Pengemasan makanan:
(1) Pengaruh menjaga nilai gizi: makanan karena cahaya, oksigen dalam proses penyimpanan, aksi enzim, dan suhu akan menyebabkan oksidasi lemak dan pengcoklatan, denaturasi vitamin dan protein, dekomposisi pigmen, penyerapan kelembapan dan polusi mikroba serta masalah lainnya, sehingga kemasan makanan dapat mengendalikan keempat faktor di atas terlebih dahulu untuk memperpanjang umur simpan makanan, menjaga nutrisi dan kualitas makanan. Ini juga merupakan fungsi paling mendasar dan penting dari kemasan makanan.

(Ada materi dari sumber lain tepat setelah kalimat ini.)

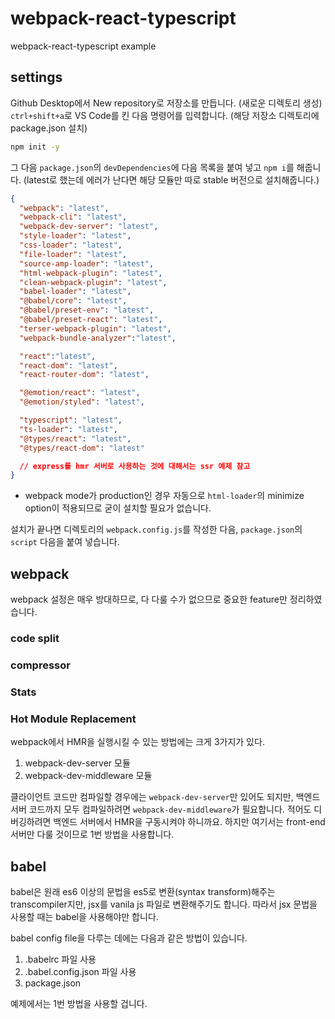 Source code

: # webpack-react-typescript
webpack-react-typescript example

##    settings
Github Desktop에서 New repository로 저장소를 만듭니다. (새로운 디렉토리 생성)
`ctrl+shift+a`로 VS Code를 킨 다음 명령어를 입력합니다. (해당 저장소 디렉토리에 package.json 설치)
```sh
npm init -y
```

그 다음 `package.json`의 `devDependencies`에 다음 목록을 붙여 넣고 `npm i`를 해줍니다.
(latest로 했는데 에러가 난다면 해당 모듈만 따로 stable 버전으로 설치해줍니다.)
```json
{
  "webpack": "latest",
  "webpack-cli": "latest",
  "webpack-dev-server": "latest",
  "style-loader": "latest",
  "css-loader": "latest",
  "file-loader": "latest",
  "source-amp-loader": "latest",
  "html-webpack-plugin": "latest",
  "clean-webpack-plugin": "latest",
  "babel-loader": "latest",
  "@babel/core": "latest",
  "@babel/preset-env": "latest",
  "@babel/preset-react": "latest",
  "terser-webpack-plugin": "latest",
  "webpack-bundle-analyzer":"latest",

  "react":"latest",
  "react-dom": "latest",
  "react-router-dom": "latest",

  "@emotion/react": "latest",
  "@emotion/styled": "latest",

  "typescript": "latest",
  "ts-loader": "latest",
  "@types/react": "latest",
  "@types/react-dom": "latest"

  // express를 hmr 서버로 사용하는 것에 대해서는 ssr 예제 참고
}
```

* webpack mode가 production인 경우 자동으로 `html-loader`의 minimize option이 적용되므로 굳이 설치할 필요가 없습니다.

설치가 끝나면 디렉토리의 `webpack.config.js`를 작성한 다음, `package.json`의 `script` 다음을 붙여 넣습니다.
`
`

##      webpack
webpack 설정은 매우 방대하므로, 다 다룰 수가 없으므로 중요한 feature만 정리하였습니다.

###     code split

###     compressor

###     Stats

###     Hot Module Replacement
webpack에서 HMR을 실행시킬 수 있는 방법에는 크게 3가지가 있다.
1.  webpack-dev-server 모듈
2.  webpack-dev-middleware 모듈

클라이언트 코드만 컴파일할 경우에는 `webpack-dev-server`만 있어도 되지만, 백엔드 서버 코드까지 모두 컴파일하려면 `webpack-dev-middleware`가 필요합니다. 적어도 디버깅하려면 백엔드 서버에서 HMR을 구동시켜야 하니까요. 하지만 여기서는 front-end 서버만 다룰 것이므로 1번 방법을 사용합니다.


##      babel
babel은 원래 es6 이상의 문법을 es5로 변환(syntax transform)해주는 transcompiler지만, jsx를 vanila js 파일로 변환해주기도 합니다. 따라서 jsx 문법을 사용할 때는 babel을 사용해야만 합니다.

babel config file을 다루는 데에는 다음과 같은 방법이 있습니다.
1.  .babelrc 파일 사용
2.  .babel.config.json 파일 사용
3.   package.json 

예제에서는 1번 방법을 사용할 겁니다. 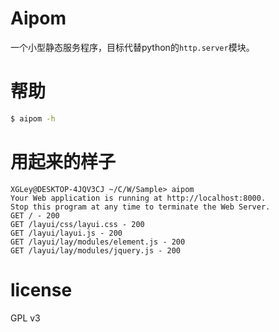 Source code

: Aipom
=====

一个小型静态服务程序，目标代替python的`http.server`模块。

# 帮助 #

```bash
$ aipom -h
```

# 用起来的样子 #

```
XGLey@DESKTOP-4JQV3CJ ~/C/W/Sample> aipom
Your Web application is running at http://localhost:8000.
Stop this program at any time to terminate the Web Server.
GET / - 200
GET /layui/css/layui.css - 200
GET /layui/layui.js - 200
GET /layui/lay/modules/element.js - 200
GET /layui/lay/modules/jquery.js - 200
```

# license #

GPL v3
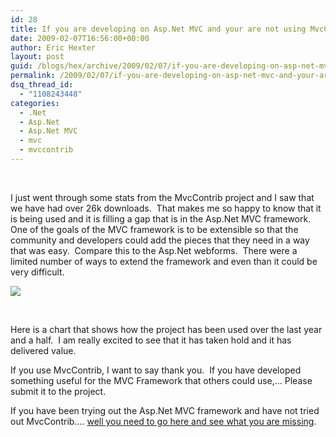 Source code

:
 ```yaml
---
id: 28
title: If you are developing on Asp.Net MVC and your are not using MvcContrib….. What is wrong with you?
date: 2009-02-07T16:56:00+00:00
author: Eric Hexter
layout: post
guid: /blogs/hex/archive/2009/02/07/if-you-are-developing-on-asp-net-mvc-and-your-are-not-using-mvccontrib-what-is-wrong-with-you.aspx
permalink: /2009/02/07/if-you-are-developing-on-asp-net-mvc-and-your-are-not-using-mvccontrib-what-is-wrong-with-you/
dsq_thread_id:
  - "1108243448"
categories:
  - .Net
  - Asp.Net
  - Asp.Net MVC
  - mvc
  - mvccontrib
---
```

&nbsp;

I just went through some stats from the MvcContrib project and I saw that we have had over 26k downloads.&nbsp; That makes me so happy to know that it is being used and it is filling a gap that is in the Asp.Net MVC framework.&nbsp; One of the goals of the MVC framework is to be extensible so that the community and developers could add the pieces that they need in a way that was easy.&nbsp; Compare this to the Asp.Net webforms.&nbsp; There were a limited number of ways to extend the framework and even than it could be very difficult.&nbsp;

![](//lostechies.com/erichexter/files/2011/03/mvccontrib-downloads.png)

&nbsp;

Here is a chart that shows how the project has been used over the last year and a half.&nbsp; I am really excited to see that it has taken hold and it has delivered value. 

If you use MvcContrib, I want to say thank you.&nbsp; If you have developed something useful for the MVC Framework that others could use,&hellip; Please submit it to the project.&nbsp; 

If you have been trying out the Asp.Net MVC framework and have not tried out MvcContrib&hellip;. <a target="_blank" href="http://mvccontrib.org">well you need to go here and see what you are missing</a>. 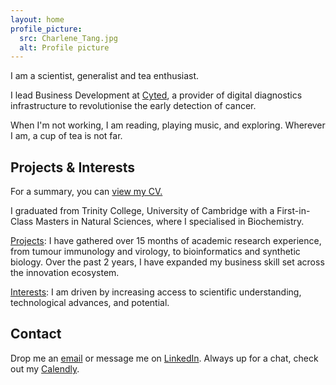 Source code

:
 ```yaml
---
layout: home
profile_picture:
  src: Charlene_Tang.jpg
  alt: Profile picture
---
```


I am a scientist, generalist and tea enthusiast. 

I lead Business Development at [Cyted](cyted.ai), a provider of digital diagnostics infrastructure to revolutionise the early detection of cancer.

When I'm not working, I am reading, playing music, and exploring. Wherever I am, a cup of tea is not far.

## Projects & Interests

For a summary, you can [view my CV.](CV_Charlene_Tang_2020-12.pdf)

I graduated from Trinity College, University of Cambridge with a First-in-Class Masters in Natural Sciences, where I specialised in Biochemistry. 

[Projects](projects.md): I have gathered over 15 months of academic research experience, from tumour immunology and virology, to bioinformatics and synthetic biology. Over the past 2 years, I have expanded my business skill set across the innovation ecosystem. 

[Interests](interests.md): I am driven by increasing access to scientific understanding, technological advances, and potential.

## Contact
Drop me an [email](emailto:charleneostang@yahoo.com) or message me on [LinkedIn](http://linkedin.com/in/charleneostang). Always up for a chat, check out my [Calendly](https://calendly.com/charleneostang/30min).
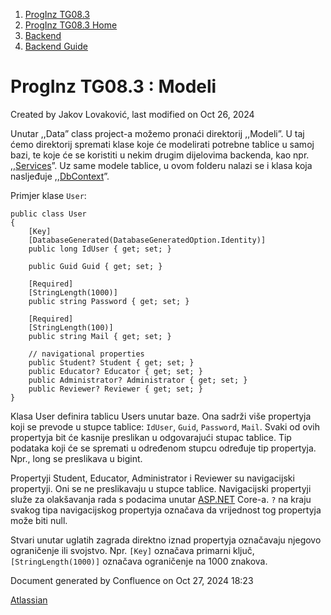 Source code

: <div id="page">

<div id="main" class="aui-page-panel">

<div id="main-header">

<div id="breadcrumb-section">

1.  [ProgInz TG08.3](index.html)
2.  [ProgInz TG08.3 Home](ProgInz-TG08.3-Home_66036.html)
3.  [Backend](Backend_2097168.html)
4.  [Backend Guide](Backend-Guide_5111835.html)

</div>

# <span id="title-text"> ProgInz TG08.3 : Modeli </span>

</div>

<div id="content" class="view">

<div class="page-metadata">

Created by <span class="author"> Jakov Lovaković</span>, last modified
on Oct 26, 2024

</div>

<div id="main-content" class="wiki-content group">

Unutar ,,Data” class project-a možemo pronaći direktorij ,,Modeli”. U
taj ćemo direktorij spremati klase koje će modelirati potrebne tablice u
samoj bazi, te koje će se koristiti u nekim drugim dijelovima backenda,
kao npr. ,,<a
href="https://gumenepatkice.atlassian.net/wiki/spaces/PT/pages/5439520/Services?atl_f=content-tree"
rel="nofollow">Services</a>”. Uz same modele tablice, u ovom folderu
nalazi se i klasa koja nasljeđuje ,,<a
href="https://gumenepatkice.atlassian.net/wiki/spaces/PT/pages/5472272/DbContext?atl_f=content-tree"
rel="nofollow">DbContext</a>”.

Primjer klase `User`:

<div class="code panel pdl" style="border-width: 1px;">

<div class="codeContent panelContent pdl">

``` syntaxhighlighter-pre
public class User
{
    [Key]
    [DatabaseGenerated(DatabaseGeneratedOption.Identity)]
    public long IdUser { get; set; }
    
    public Guid Guid { get; set; }

    [Required]
    [StringLength(1000)]
    public string Password { get; set; }

    [Required]
    [StringLength(100)]
    public string Mail { get; set; }

    // navigational properties
    public Student? Student { get; set; }
    public Educator? Educator { get; set; }
    public Administrator? Administrator { get; set; }
    public Reviewer? Reviewer { get; set; }
}
```

</div>

</div>

Klasa User definira tablicu Users unutar baze. Ona sadrži više
propertyja koji se prevode u stupce tablice: `IdUser`, `Guid`,
`Password`, `Mail`. Svaki od ovih propertyja bit će kasnije preslikan u
odgovarajući stupac tablice. Tip podataka koji će se spremati u
određenom stupcu određuje tip propertyja. Npr., long se preslikava u
bigint.

Propertyji Student, Educator, Administrator i Reviewer su navigacijski
propertyji. Oni se ne preslikavaju u stupce tablice. Navigacijski
propertyji služe za olakšavanja rada s podacima unutar
<a href="http://ASP.NET" class="external-link"
rel="nofollow">ASP.NET</a> Core-a. `?` na kraju svakog tipa
navigacijskog propertyja označava da vrijednost tog propertyja može biti
null.

Stvari unutar uglatih zagrada direktno iznad propertyja označavaju
njegovo ograničenje ili svojstvo. Npr. `[Key]` označava primarni ključ,
`[StringLength(1000)]` označava ograničenje na 1000 znakova.  

</div>

</div>

</div>

<div id="footer" role="contentinfo">

<div class="section footer-body">

Document generated by Confluence on Oct 27, 2024 18:23

<div id="footer-logo">

[Atlassian](http://www.atlassian.com/)

</div>

</div>

</div>

</div>
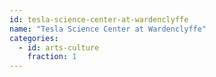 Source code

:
 ```yaml
---
id: tesla-science-center-at-wardenclyffe
name: "Tesla Science Center at Wardenclyffe"
categories:
  - id: arts-culture
    fraction: 1
--- 
```

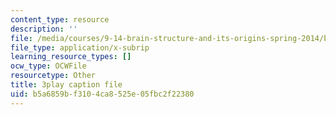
 ```yaml
---
content_type: resource
description: ''
file: /media/courses/9-14-brain-structure-and-its-origins-spring-2014/b5a6859bf3104ca8525e05fbc2f22380_555126.srt
file_type: application/x-subrip
learning_resource_types: []
ocw_type: OCWFile
resourcetype: Other
title: 3play caption file
uid: b5a6859b-f310-4ca8-525e-05fbc2f22380
---
```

(2) Penyimpanan dan pengangkutan yang mudah: Karena sifat bahan baku yang berbeda, semua jenis makanan mudah tertekan selama proses pengangkutan, benturan dan efek lainnya menyebabkan kualitas makanan menurun. Oleh karena itu, kemasan makanan yang berbeda memberikan perlindungan penyangga tertentu pada makanan selama proses pengangkutan, seperti ketahanan benturan mekanis kaleng, jika sayuran menggunakan kotak kardus bergelombang sebagai penyangga, dan seperti kemasan film penyusut termal yang biasa kita gunakan, karena kemasannya yang kompak, lebih hemat ruang dan banyak digunakan dibandingkan dengan kemasan lainnya.
(3) Meningkatkan penjualan: Ketika kita melihat beragam makanan di pusat perbelanjaan, kita tidak hanya fokus pada kualitas produk, tetapi juga kemasan makanan akan menarik konsumen sampai batas tertentu. Kita lebih suka membeli makanan yang dikemas dengan indah daripada yang dikemas dengan buruk. Sebagai contoh, mengapa merek jus kelapa sawit dapat memiliki keunggulan dalam persaingan produk serupa, selain kualitas produknya, tetapi juga banyak ide pada kemasannya (kemasan susu kelapanya agak mirip dengan iklan kecil kita yang dipasang di pinggir jalan, tujuannya adalah untuk menyoroti satu hal utama: jus kelapa alami murni)
(4) Meningkatkan nilai barang: Jelas bahwa barang kemasan memiliki nilai lebih tinggi, makanan yang sama, kemasan akan memberikan nilai tambah pada produk. Dari sudut pandang lain, dalam beberapa tahun terakhir, juga telah dikemukakan masalah kemasan yang berlebihan, dan dalam proses produksi makanan terlalu memperhatikan kemasan makanan (kue bulan dan hadiah festival lainnya), yang juga patut kita renungkan lebih dalam.